◆ **What you are asked to do**
Set down exactly the lines from the first line of the records through the line that contains "Filter by farm ID", and leave every picture out.
>>>>>
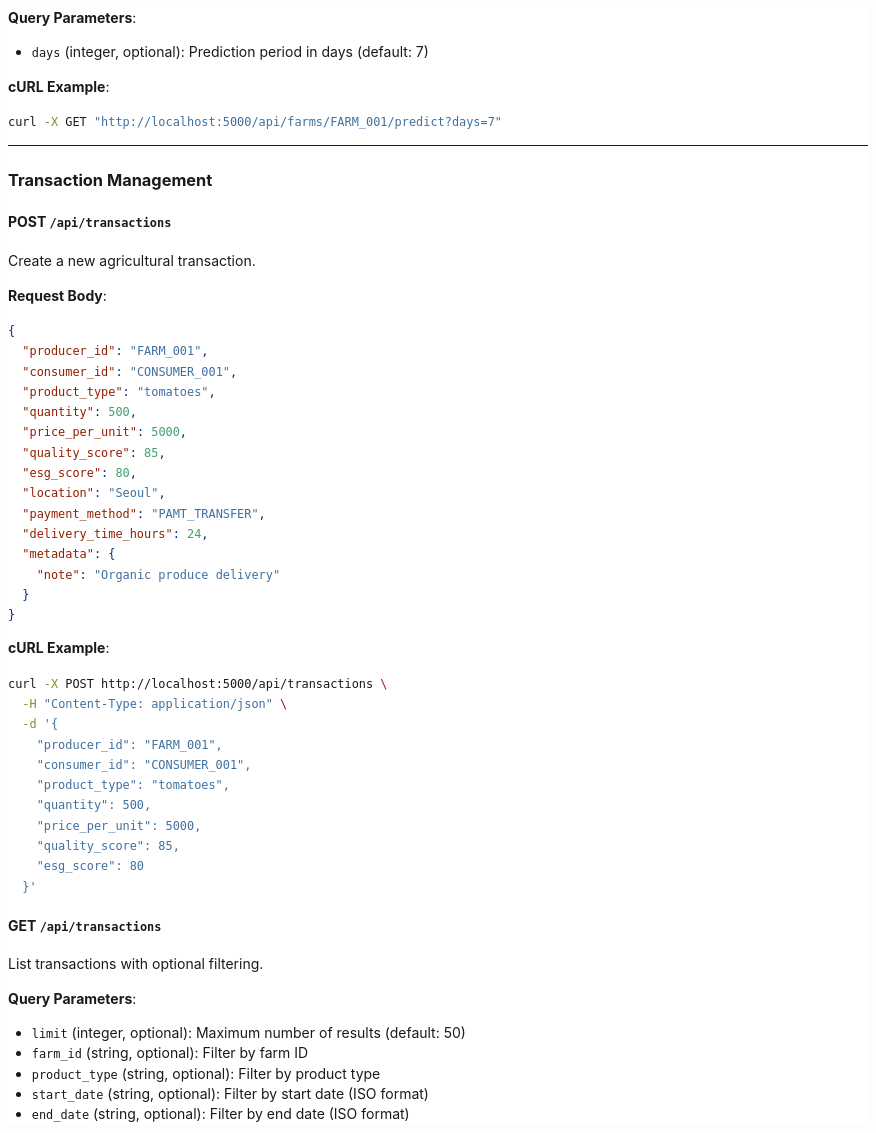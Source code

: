 **Query Parameters**:
- `days` (integer, optional): Prediction period in days (default: 7)

**cURL Example**:
```bash
curl -X GET "http://localhost:5000/api/farms/FARM_001/predict?days=7"
```

---

### Transaction Management

#### POST `/api/transactions`
Create a new agricultural transaction.

**Request Body**:
```json
{
  "producer_id": "FARM_001",
  "consumer_id": "CONSUMER_001",
  "product_type": "tomatoes",
  "quantity": 500,
  "price_per_unit": 5000,
  "quality_score": 85,
  "esg_score": 80,
  "location": "Seoul",
  "payment_method": "PAMT_TRANSFER",
  "delivery_time_hours": 24,
  "metadata": {
    "note": "Organic produce delivery"
  }
}
```

**cURL Example**:
```bash
curl -X POST http://localhost:5000/api/transactions \
  -H "Content-Type: application/json" \
  -d '{
    "producer_id": "FARM_001",
    "consumer_id": "CONSUMER_001",
    "product_type": "tomatoes",
    "quantity": 500,
    "price_per_unit": 5000,
    "quality_score": 85,
    "esg_score": 80
  }'
```

#### GET `/api/transactions`
List transactions with optional filtering.

**Query Parameters**:
- `limit` (integer, optional): Maximum number of results (default: 50)
- `farm_id` (string, optional): Filter by farm ID
- `product_type` (string, optional): Filter by product type
- `start_date` (string, optional): Filter by start date (ISO format)
- `end_date` (string, optional): Filter by end date (ISO format)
<<<<<
◆ **Expected output**
Source code

: **Query Parameters**:
- `days` (integer, optional): Prediction period in days (default: 7)

**cURL Example**:
```bash
curl -X GET "http://localhost:5000/api/farms/FARM_001/predict?days=7"
```

---

### Transaction Management

#### POST `/api/transactions`
Create a new agricultural transaction.

**Request Body**:
```json
{
  "producer_id": "FARM_001",
  "consumer_id": "CONSUMER_001",
  "product_type": "tomatoes",
  "quantity": 500,
  "price_per_unit": 5000,
  "quality_score": 85,
  "esg_score": 80,
  "location": "Seoul",
  "payment_method": "PAMT_TRANSFER",
  "delivery_time_hours": 24,
  "metadata": {
    "note": "Organic produce delivery"
  }
}
```

**cURL Example**:
```bash
curl -X POST http://localhost:5000/api/transactions \
  -H "Content-Type: application/json" \
  -d '{
    "producer_id": "FARM_001",
    "consumer_id": "CONSUMER_001",
    "product_type": "tomatoes",
    "quantity": 500,
    "price_per_unit": 5000,
    "quality_score": 85,
    "esg_score": 80
  }'
```

#### GET `/api/transactions`
List transactions with optional filtering.

**Query Parameters**:
- `limit` (integer, optional): Maximum number of results (default: 50)
- `farm_id` (string, optional): Filter by farm ID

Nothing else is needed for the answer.